GSA Annual Meeting in Denver, Colorado, USA - 2016

Paper No. 11-1
Presentation Time: 8:05 AM


CONNIFF, Richard M., New York Times, 7 Dennis St., Old Lyme, CT 06371,

Natural history museums, which represent our only material record of the planet that sustains us, are rapidly deteriorating. Their collections are burning up in New Delhi, on the verge of collapse in Italy, converted to a glorified playground in Dayton, Ohio, and chronically underfunded everywhere. The journal Nature has called them “the endangered dead.” Partly that’s because of hard economic times and assault by anti-science politicians. And partly it’s the fault of the museums themselves, for failing to tell their stories well, and sometimes for pandering to entertainment industry values, or to corporate donors with anti-science agendas.
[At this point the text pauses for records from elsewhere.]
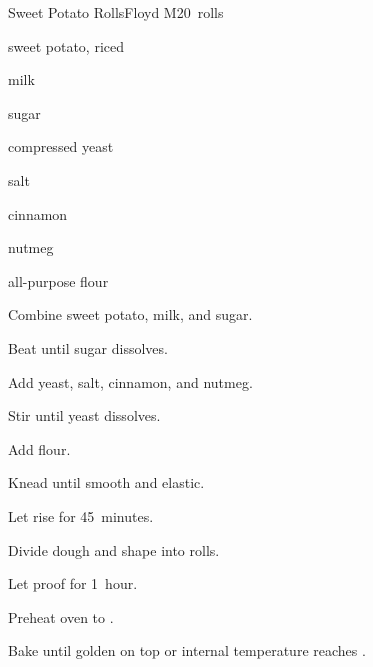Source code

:\begin{recipe}{Sweet Potato Rolls}{Floyd M}{20~rolls}

\begin{ingredients}
\item {} sweet potato, riced
\item {} milk
\item \C{\half} sugar
\item {} compressed yeast
\item {} salt
\item \tp{\half} cinnamon
\item \tp{\eighth} nutmeg
\item {} all-purpose flour
\end{ingredients}

\begin{directions}
\item Combine sweet potato, milk, and sugar.
\item Beat until sugar dissolves.
\item Add yeast, salt, cinnamon, and nutmeg.
\item Stir until yeast dissolves.
\item Add flour.
\item Knead until smooth and elastic.
\item Let rise for 45~minutes.
\item Divide dough and shape into rolls.
\item Let proof for 1~hour.
\item Preheat oven to .
\item Bake until golden on top or internal temperature reaches .
\end{directions}

\end{recipe}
 This talk will detail, from an outsider’s point of view, some of the ways museums matter. I’ll draw from my last book, about species discovery, to show how mammoth and mastodon specimens made extinction a reality, and thus made Darwin’s evolutionary thinking possible. And from my current book about the Yale Peabody Museum, I’ll describe how O.C. Marsh’s toothed birds and his horse fossils gave Huxley and Darwin their best evidence in the decades after On The Origin. To suggest how collecting and preserving specimens in the absence of any specific purpose can pay dividends, I’ll recount the modern story of how one obscure insect specimen in another natural history museum helped avert a $600-billion ecological disaster. Finally, I’ll talk about potential ways to do better at getting across their mission more persuasively, for instance, by incorporating more human stories from the history of discovery in their displays, with the aim of reviving the lost sense of wonder in the public, political leaders, and potential donors.